For the same reason, the appellate court also ruled that the Writ of Preliminary Injunction had improvidently been issued.  The doubtful right claimed by petitioner is subordinate to the public interest to protect unsuspecting students and their parents from the unauthorized operation and misrepresentation of an educational institution.

Respondent should not have been declared in default, because its answer had been filed long before the RTC ruled upon petitioner's Motion to declare respondent in default.  Thus, respondent had not obstinately refused to file an Answer; on the contrary, its failure to do so on time was due to excusable negligence.  Declaring it in default did not serve the ends of justice, but only prevented it from pursuing the merits of its case.

Hence, this Petition.[4]

Issues

Petitioner alleges that the appellate court committed the following reversible errors:

"A. In giving due course to respondent CHED's Petition for Certiorari filed way beyond the 60-day reglementary period prescribed by Section 4, Rule 65 of the Rules of Court;

B. In not requiring Respondent CHED to first file a motion to Set Aside the Order of Default dated December 9, 1998; and

C. In ordering the dismissal of Civil Case No. 98-811."[5] In its Memorandum, petitioner adds that the CA erred in dissolving the Writ of Preliminary Injunction issued by the RTC.  We shall take up these issues in the following order: (1) timeliness of the certiorari petition, (2) validity of the default order, (3) validity of the preliminary injunction, and (4) dismissal of the Complaint.

This Court's Ruling

The Petition is partly meritorious.

First Issue: Timeliness of Certiorari

Petitioner claims that the Petition for certiorari of respondent should have been dismissed by the CA, because it was filed out of time and was not preceded by a motion for reconsideration in the RTC.  The copy of the Order of August 14, 1998 had been served at respondent's office on August 15, 1998, but its Answer was filed only after 180 days which, according to petitioner, could not be considered a reasonable period.  On the other hand, the Office of the Solicitor General (OSG) argues that the Order is null and void and, hence, may be assailed at any time.

We hold that respondent's Petition for Certiorari was seasonably filed.
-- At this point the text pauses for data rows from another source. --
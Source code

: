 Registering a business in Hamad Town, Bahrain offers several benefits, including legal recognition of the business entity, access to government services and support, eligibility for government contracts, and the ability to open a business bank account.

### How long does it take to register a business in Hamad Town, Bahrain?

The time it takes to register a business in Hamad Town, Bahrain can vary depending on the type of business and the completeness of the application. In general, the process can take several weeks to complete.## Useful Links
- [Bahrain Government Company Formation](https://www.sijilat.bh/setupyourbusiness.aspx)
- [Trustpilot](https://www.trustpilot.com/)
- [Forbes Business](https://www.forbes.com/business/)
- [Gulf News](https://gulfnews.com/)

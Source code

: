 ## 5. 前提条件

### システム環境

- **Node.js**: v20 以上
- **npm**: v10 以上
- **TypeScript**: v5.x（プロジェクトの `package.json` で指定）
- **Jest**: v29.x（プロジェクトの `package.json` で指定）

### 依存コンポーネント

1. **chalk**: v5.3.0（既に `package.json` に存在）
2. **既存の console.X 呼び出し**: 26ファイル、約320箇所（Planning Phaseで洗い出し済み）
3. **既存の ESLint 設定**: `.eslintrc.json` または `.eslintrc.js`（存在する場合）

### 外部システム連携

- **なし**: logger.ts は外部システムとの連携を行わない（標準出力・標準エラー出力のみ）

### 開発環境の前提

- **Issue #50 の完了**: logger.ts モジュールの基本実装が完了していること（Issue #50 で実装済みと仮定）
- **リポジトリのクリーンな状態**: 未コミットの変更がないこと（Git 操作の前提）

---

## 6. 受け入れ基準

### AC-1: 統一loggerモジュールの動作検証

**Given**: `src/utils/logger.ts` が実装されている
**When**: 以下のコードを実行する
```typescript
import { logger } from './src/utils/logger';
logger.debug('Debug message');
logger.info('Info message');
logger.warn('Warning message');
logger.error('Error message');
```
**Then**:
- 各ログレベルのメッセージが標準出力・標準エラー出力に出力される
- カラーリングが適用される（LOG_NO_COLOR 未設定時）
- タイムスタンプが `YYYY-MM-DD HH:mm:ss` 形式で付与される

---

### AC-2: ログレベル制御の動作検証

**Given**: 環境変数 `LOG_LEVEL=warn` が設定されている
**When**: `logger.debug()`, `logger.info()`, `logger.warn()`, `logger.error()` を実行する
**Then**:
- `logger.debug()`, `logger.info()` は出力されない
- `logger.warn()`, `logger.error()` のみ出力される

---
In computing its timeliness, what should have been considered was not the Order of August 14, 1998, but the date when respondent received the December 9, 1998 Order declaring it in default.  Since it received this Order only on January 13, 1999, and filed its Petition for Certiorari on February 23, 1999, it obviously complied with the sixty-day reglementary period stated in Section 4, Rule 65 of the 1997 Rules of Court.  Moreover, the August 14, 1998 Order was not a proper subject of certiorari or appeal, since it was merely an interlocutory order.

Exhaustion of Available Remedies

Petitioner also contends that certiorari cannot prosper in this case, because respondent did not file a motion for reconsideration before filing its Petition for Certiorari with the CA.  Respondent counters that reconsideration should be dispensed with, because the December 9, 1998 Order is a patent nullity.

The general rule is that, in order to give the lower court the opportunity to correct itself, a motion for reconsideration is a prerequisite to certiorari.  It also basic that petitioner must exhaust all other available remedies before resorting to certiorari. This rule, however, is subject to certain exceptions such as any of the following:  (1) the issues raised are purely legal in nature, (2) public interest is involved, (3) extreme urgency is obvious or (4) special circumstances warrant immediate or more direct action.[6] It is patently clear that the regulation or administration of educational institutions, especially on the tertiary level, is invested with public interest.  Hence, the haste with which the solicitor general raised these issues before the appellate court is understandable.  For the reason mentioned, we rule that respondent's Petition for Certiorari did not require prior resort to a motion for reconsideration.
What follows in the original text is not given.